They found that the middle layer of the atmosphere—a layer made up of frozen hydrogen sulfide mixed with gaseous haze particles—is thicker on Uranus. Neptune’s haze layer is thinner, they suspect, because the planet has a more active atmosphere, which mixes up methane ice-laden particles and turns them into literal methane snow. This methane snow gets pulled deeper into the atmosphere, which thins out some of the haze in Neptune’s middle layer, thus causing its blue color to appear stronger.
These atmospheric variations could simply be the result of physical differences between the two planets. Or, as some scientists believe, Uranus may have collided with another object, which knocked the planet on its side and created a more stagnant planet, per the New York Times.

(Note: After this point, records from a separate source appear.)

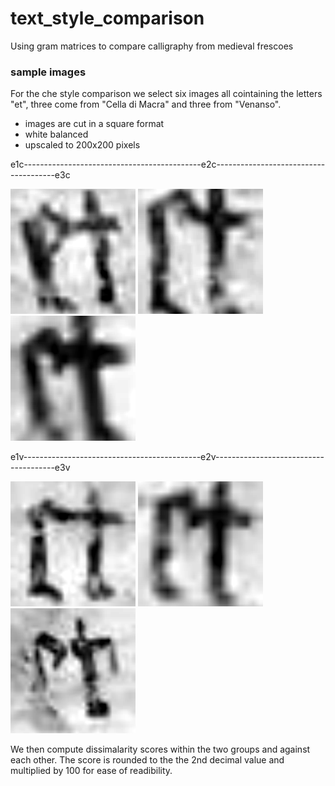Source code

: # text_style_comparison
Using gram matrices to compare calligraphy from medieval frescoes

### sample images
For the che style comparison we select six images all cointaining the letters "et", three come from "Cella di Macra" and three from "Venanso".

 - images are cut in a square format 
 - white balanced 
 - upscaled to 200x200 pixels 


e1c--------------------------------------------e2c--------------------------------------e3c


![e1c](https://github.com/fmerizzi/text_style_comparison/blob/main/sample_images/e1c.png)
![e2c](https://github.com/fmerizzi/text_style_comparison/blob/main/sample_images/e2c.png)
![e3c](https://github.com/fmerizzi/text_style_comparison/blob/main/sample_images/e3c.png)


e1v--------------------------------------------e2v--------------------------------------e3v


![e1v](https://github.com/fmerizzi/text_style_comparison/blob/main/sample_images/e1v.png)
![e2v](https://github.com/fmerizzi/text_style_comparison/blob/main/sample_images/e2v.png)
![e3v](https://github.com/fmerizzi/text_style_comparison/blob/main/sample_images/e3v.png)

We then compute dissimalarity scores within the two groups and against each other. 
The score is rounded to the the 2nd decimal value and multiplied by 100 for ease of readibility. 

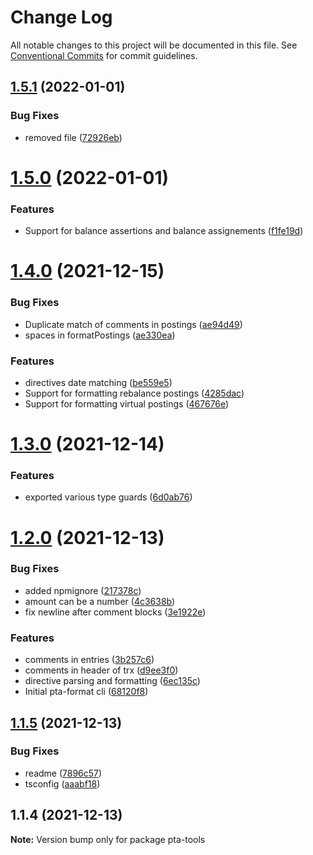 # Change Log

All notable changes to this project will be documented in this file.
See [Conventional Commits](https://conventionalcommits.org) for commit guidelines.

## [1.5.1](https://github.com/kajyr/pta-tools/compare/pta-tools@1.5.0...pta-tools@1.5.1) (2022-01-01)


### Bug Fixes

* removed file ([72926eb](https://github.com/kajyr/pta-tools/commit/72926ebc4e3ca1b2ce00cca1d75a0dfb4fab30eb))





# [1.5.0](https://github.com/kajyr/pta-tools/compare/pta-tools@1.4.0...pta-tools@1.5.0) (2022-01-01)


### Features

* Support for balance assertions and balance assignements ([f1fe19d](https://github.com/kajyr/pta-tools/commit/f1fe19d601ca124675722aef2d0952b23e2e7f91))





# [1.4.0](https://github.com/kajyr/pta-tools/compare/pta-tools@1.3.0...pta-tools@1.4.0) (2021-12-15)


### Bug Fixes

* Duplicate match of comments in postings ([ae94d49](https://github.com/kajyr/pta-tools/commit/ae94d497998eec50d18dbfad399157de768bccbc))
* spaces in formatPostings ([ae330ea](https://github.com/kajyr/pta-tools/commit/ae330ea44c50aaf940a327c39fd5a3302cf85ef5))


### Features

* directives date matching ([be559e5](https://github.com/kajyr/pta-tools/commit/be559e5d81aa40cc67c180194d866241e5c751db))
* Support for formatting rebalance postings ([4285dac](https://github.com/kajyr/pta-tools/commit/4285dac585d328ae4c9cdfb0223a5324ff03fda9))
* Support for formatting virtual postings ([467676e](https://github.com/kajyr/pta-tools/commit/467676e0d03c027ca486d809a260c438eb77aad3))





# [1.3.0](https://github.com/kajyr/pta-tools/compare/pta-tools@1.2.0...pta-tools@1.3.0) (2021-12-14)


### Features

* exported various type guards ([6d0ab76](https://github.com/kajyr/pta-tools/commit/6d0ab768b048b07566108f7e2243517113b452d4))





# [1.2.0](https://github.com/kajyr/pta-tools/compare/pta-tools@1.1.5...pta-tools@1.2.0) (2021-12-13)


### Bug Fixes

* added npmignore ([217378c](https://github.com/kajyr/pta-tools/commit/217378c09b72410c14b2df7076c7733cebe3f5a5))
* amount can be a number ([4c3638b](https://github.com/kajyr/pta-tools/commit/4c3638b41a826db47c7a07b5dafa47bd1f83efee))
* fix newline after comment blocks ([3e1922e](https://github.com/kajyr/pta-tools/commit/3e1922e034c72b4170183c750ebde01004c6dc35))


### Features

* comments in entries ([3b257c6](https://github.com/kajyr/pta-tools/commit/3b257c66175138c8a94c33553f137fb08f928bce))
* comments in header of trx ([d9ee3f0](https://github.com/kajyr/pta-tools/commit/d9ee3f06d7a015d5576b1a3c49cad0722647c9a4))
* directive parsing and formatting ([6ec135c](https://github.com/kajyr/pta-tools/commit/6ec135cae5b3f4623d9895be13b58835b147a4b0))
* Initial pta-format cli ([68120f8](https://github.com/kajyr/pta-tools/commit/68120f8c07b2eced9f5a69d20e80f407a14a58da))





## [1.1.5](https://github.com/kajyr/pta-tools/compare/pta-tools@1.1.4...pta-tools@1.1.5) (2021-12-13)


### Bug Fixes

* readme ([7896c57](https://github.com/kajyr/pta-tools/commit/7896c570b239396ba61e2ae6441f761a3fc0f1af))
* tsconfig ([aaabf18](https://github.com/kajyr/pta-tools/commit/aaabf18c6eccdb9f5f966cf85fd9ed6d55b18620))





## 1.1.4 (2021-12-13)

**Note:** Version bump only for package pta-tools
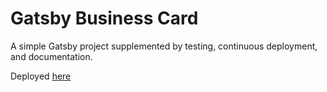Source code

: # Gatsby Business Card

A simple Gatsby project supplemented by testing, continuous deployment, and documentation. 

Deployed [here](https://jasoneb.github.io/card/)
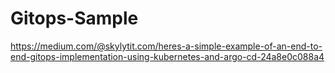 # Gitops-Sample

https://medium.com/@skylytit.com/heres-a-simple-example-of-an-end-to-end-gitops-implementation-using-kubernetes-and-argo-cd-24a8e0c088a4
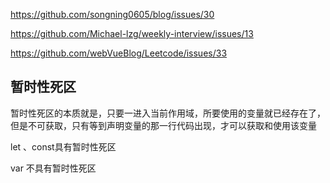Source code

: https://github.com/songning0605/blog/issues/30

https://github.com/Michael-lzg/weekly-interview/issues/13

https://github.com/webVueBlog/Leetcode/issues/33

## 暂时性死区

暂时性死区的本质就是，只要一进入当前作用域，所要使用的变量就已经存在了，但是不可获取，只有等到声明变量的那一行代码出现，才可以获取和使用该变量

let 、const具有暂时性死区

var 不具有暂时性死区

“We hoped that developing this model would help us understand clouds and hazes in the ice giant atmospheres,” Mike Wong, an astronomer at the University of California, Berkeley, and one of the study’s authors, says in a statement. “Explaining the difference in color between Uranus and Neptune was an unexpected bonus.”
The model may also help explain the dark spots researchers occasionally see on Neptune and, less frequently, on Uranus. The spots are the result of a darkening or clearing of the deepest atmospheric layer, they suspect, which may stem from evaporating hydrogen sulfide ice.
Still, there are a lot of unanswered questions about the far reaches of the solar system, like how outer planets formed and attained their sometimes eccentric orbits, or why Uranus is tilted a full 90 degrees on its side relative to its orbit. To that end, NASA wants to launch a Uranus orbiter and atmospheric probe, ideally by sometime in the 2030s, which could help shine even more light on one of the icy blue planets to start.
"A flagship mission to the Uranian system will provide an incredible opportunity to explore how ice giant systems, which are common in the galaxy, formed and evolved," Chloe Beddingfield, an astronomer at NASA’s Ames Research Center, told Space.com’s Jamie Carter earlier this year.